New Cocktail Lounge transcends menus
Kyros & Co.
Unlike many other newly-opened bars, Kyros & Co. doesn’t build on any prior venues’ established reputation. Instead, it creates how it’s perceived from scratch. It’s very hard to start at the foot of this climb. Kyros, however, aims for the summit.
Readying the space to host a bar has taken laborious months, but starting from their imagination has allowed the team to retain personal, humanist edges in the finished atmosphere. Upon arriving, the building feels inherently significant, with exposed historic bricks and cloister-like arches. The main space exhibits now-familiar hospitality contrasts: contemporary furniture and an immaculate bar-top cohabit with the coarse, naked walls. That said, an industrially-futuristic rotary vacuum ‘rotovap’ still hangs out in the corner like a sleeping robot. No big deal.

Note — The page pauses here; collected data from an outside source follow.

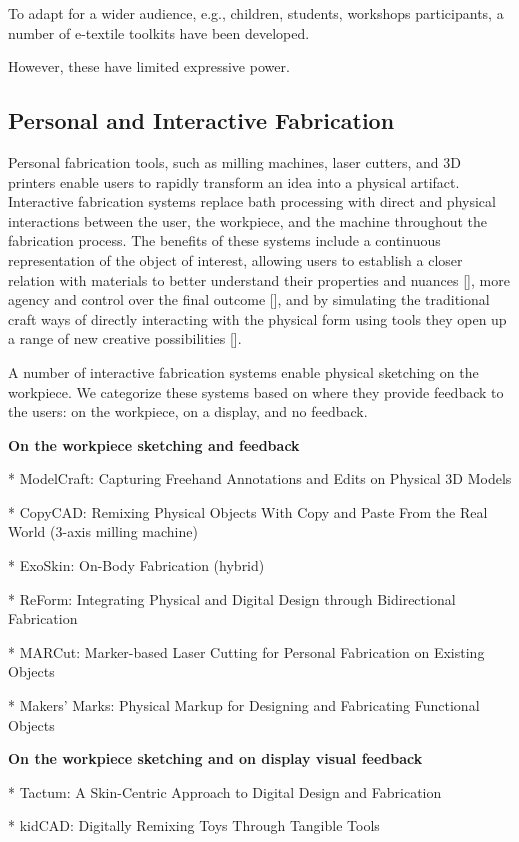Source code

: To adapt for a wider audience, e.g., children, students, workshops participants, a number of e-textile toolkits have been developed.

However, these have limited expressive power.

\subsection{Personal and Interactive Fabrication}
Personal fabrication tools, such as milling machines, laser cutters, and 3D printers enable users to rapidly transform an idea into a physical artifact. Interactive fabrication systems replace bath processing with direct and physical interactions between the user, the workpiece, and the machine throughout the fabrication process. The benefits of these systems include a continuous representation of the object of interest, allowing users to establish a closer relation with materials to better understand their properties and nuances [], more agency and control over the final outcome [], and by simulating the traditional craft ways of directly interacting with the physical form using tools they open up a range of new creative possibilities [].

A number of interactive fabrication systems enable physical sketching on the workpiece. We categorize these systems based on where they provide feedback to the users: on the workpiece, on a display, and no feedback.


\textbf{On the workpiece sketching and feedback} 

* ModelCraft: Capturing Freehand Annotations and Edits on Physical 3D Models 

* CopyCAD: Remixing Physical Objects With Copy and Paste From the Real World (3-axis milling machine)

* ExoSkin: On-Body Fabrication (hybrid)

* ReForm: Integrating Physical and Digital Design through Bidirectional Fabrication 

* MARCut: Marker-based Laser Cutting for Personal Fabrication on Existing Objects 

* Makers' Marks: Physical Markup for Designing and Fabricating Functional Objects


\textbf{On the workpiece sketching and on display visual feedback} 

* Tactum: A Skin-Centric Approach to Digital Design and Fabrication 

* kidCAD: Digitally Remixing Toys Through Tangible Tools


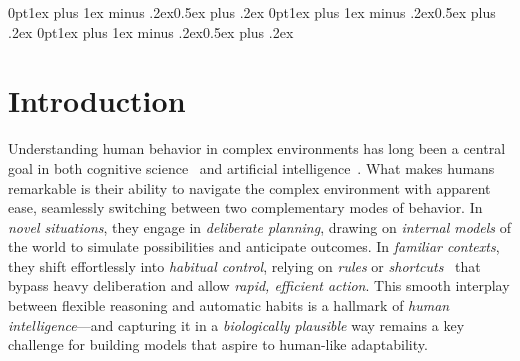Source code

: \documentclass{article} %
\begin{document}
\titlespacing*{\section}
{0pt}{1ex plus 1ex minus .2ex}{0.5ex plus .2ex}
\titlespacing*{\subsection}
{0pt}{1ex plus 1ex minus .2ex}{0.5ex plus .2ex}
\titlespacing*{\subsubsection}
{0pt}{1ex plus 1ex minus .2ex}{0.5ex plus .2ex}

\setlength{\abovedisplayskip}{1pt}
\setlength{\abovedisplayshortskip}{0pt}
\setlength{\belowdisplayskip}{1pt}
\setlength{\floatsep}{1.5ex}
\setlength{\textfloatsep}{1.5ex}
\setlength{\parskip}{0.5ex}

\section{Introduction}
\label{sec:intro}

Understanding human behavior in complex environments has long been a central goal in both cognitive science~\citep{pylyshyn1980computation} and artificial intelligence~\citep{leichtmann2023effects}. What makes humans remarkable is their ability to navigate the complex environment with apparent ease, seamlessly switching between two complementary modes of behavior. In \emph{novel situations}, they engage in \emph{deliberate planning}, drawing on \emph{internal models} of the world to simulate possibilities and anticipate outcomes. In \emph{familiar contexts}, they shift effortlessly into \emph{habitual control}, relying on \emph{rules} or \emph{shortcuts}~\citep{neal2012habits} that bypass heavy deliberation and allow \emph{rapid, efficient action}. This smooth interplay between flexible reasoning and automatic habits is a hallmark of \emph{human intelligence}—and capturing it in a \emph{biologically plausible} way remains a key challenge for building models that aspire to human-like adaptability.
\end{document}
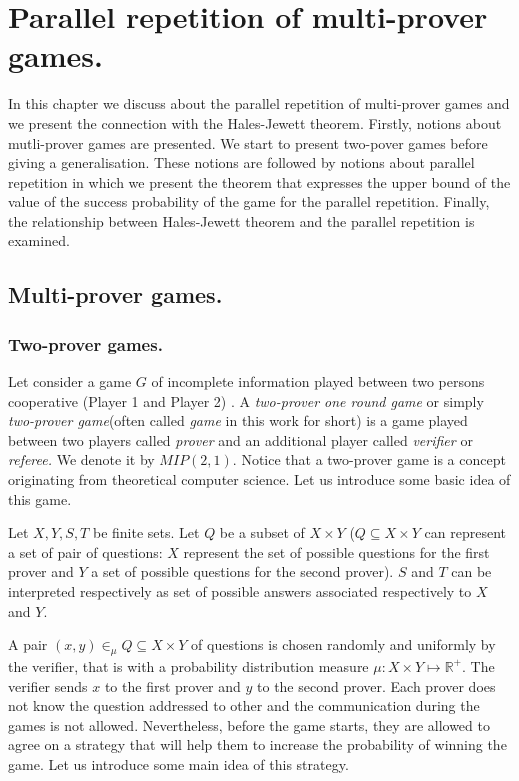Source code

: \chapter{Parallel repetition of multi-prover games.}

In this chapter we discuss about the parallel repetition of multi-prover games and we present the connection with the Hales-Jewett theorem. Firstly, notions about mutli-prover games are presented. We start to present two-pover games before giving a generalisation. These notions are followed by notions about parallel repetition in which we present the theorem that expresses the upper bound of the value of the success probability of the game for the parallel repetition. Finally, the relationship between Hales-Jewett theorem and the parallel repetition  is examined.


\section{Multi-prover games.}


\subsection{Two-prover games.} \label{tpg}

Let consider a game $G$  of incomplete information played between two persons cooperative (Player 1 and Player 2) \citep{verbitsky1996towards, raz2010parallel}. A \textit{two-prover one round  game} or simply \textit{two-prover game}(often called \textit{game} in this work for short) is a game played between two players called \textit{prover} and an additional player called \textit{verifier} or \textit{referee.} We denote it by $MIP(2,1)$. Notice that a two-prover game is a concept originating from theoretical computer science. Let us introduce some basic idea of this game.

Let $X, Y, S, T$ be  finite sets. Let $Q$ be a subset of $X\times Y$ ($Q \subseteq X \times Y$ can represent a set of pair of questions: $X$ represent the set of possible questions for the first prover and $Y$ a set of possible questions for the second prover).    $S$ and $T$ can be interpreted respectively as set of possible answers associated respectively to $X$ and $Y.$

A pair $(x,y) \in_{\mu} Q \subseteq X\times Y$ of questions is chosen randomly and uniformly by the verifier, that is with a probability distribution measure $\mu: X \times Y \longmapsto \mathbb{R}^+.$ The verifier sends $x$ to the first prover and $y$ to the second prover. Each prover does not know the question addressed to other and the communication during the games is not allowed. Nevertheless, before the game starts, they are allowed to agree on a strategy that will help them to increase the probability of winning the game. Let us introduce some main idea of this strategy. 

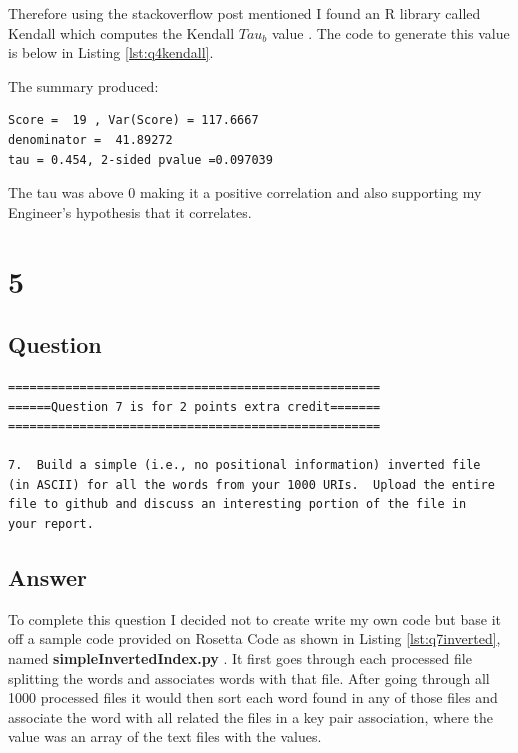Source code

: \documentclass[letterpaper,11pt]{article}
\newcommand*{\srcPath}{../src}%
\begin{document}
Therefore using the stackoverflow post mentioned I found an R library called Kendall which computes the Kendall $Tau_b$ value \cite{stackoverflowpostref}. The code to generate this value is below in Listing \ref{lst:q4kendall}.



The summary produced:
\begin{verbatim}
Score =  19 , Var(Score) = 117.6667
denominator =  41.89272
tau = 0.454, 2-sided pvalue =0.097039
\end{verbatim}

The tau was above 0 making it a positive correlation and also supporting my Engineer's hypothesis that it correlates.


\clearpage
\section*{5}

\subsection*{Question}

\begin{verbatim}
====================================================
======Question 7 is for 2 points extra credit=======
====================================================

7.  Build a simple (i.e., no positional information) inverted file
(in ASCII) for all the words from your 1000 URIs.  Upload the entire
file to github and discuss an interesting portion of the file in
your report.
\end{verbatim}

\clearpage
\subsection*{Answer}

To complete this question I decided not to create write my own code but base it off a sample code provided on Rosetta Code as shown in Listing \ref{lst:q7inverted}, named \textbf{simpleInvertedIndex.py} \cite{invertedindexref}. It first goes through each processed file splitting the words and associates words with that file. After going through all 1000 processed files it would then sort each word found in any of those files and associate the word with all related the files in a key pair association, where the value was an array of the text files with the values.
\end{document}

Your eyes move around the room, fascinated by how oddly uncomplicated the intriguing environment is. Seating and tables are given plenty of their own space. The bar is more of a carefully-fashioned counter, its height deliberately chosen to suggest a comfortable kitchen table to guests while being a natural workbench for the bartender. One vintage display case contains the entire back-bar; Kyros & Co.’s tight spirit range is efficiently arranged into a configuration smaller than most book collections.
There’s no casual menu drop and minute of solitude. Here, they want to know you and your preferences. You’re introduced to the bar and guided towards making informed drink choices. The absence of a menu might throw you a little, but only until you realize what good hands you’ve landed in. Kyros works hard to make you trust them. By your first sip, you most likely will.
Classics are in focus, but ingredients reflect the seasons, and the house-serves thus excite while they experiment. Refreshingly, drinks without alcohol are not relegated to second thought. The team crafts a sensational range, flavoured and scented often more powerfully than their alcoholic siblings (I strongly recommend you try their non-alcoholic version of the classic negroni). This kind of detailed execution is ubiquitous. The house-made bitter cordial has twenty-nine herbs and spices. They want you to know they give a damn.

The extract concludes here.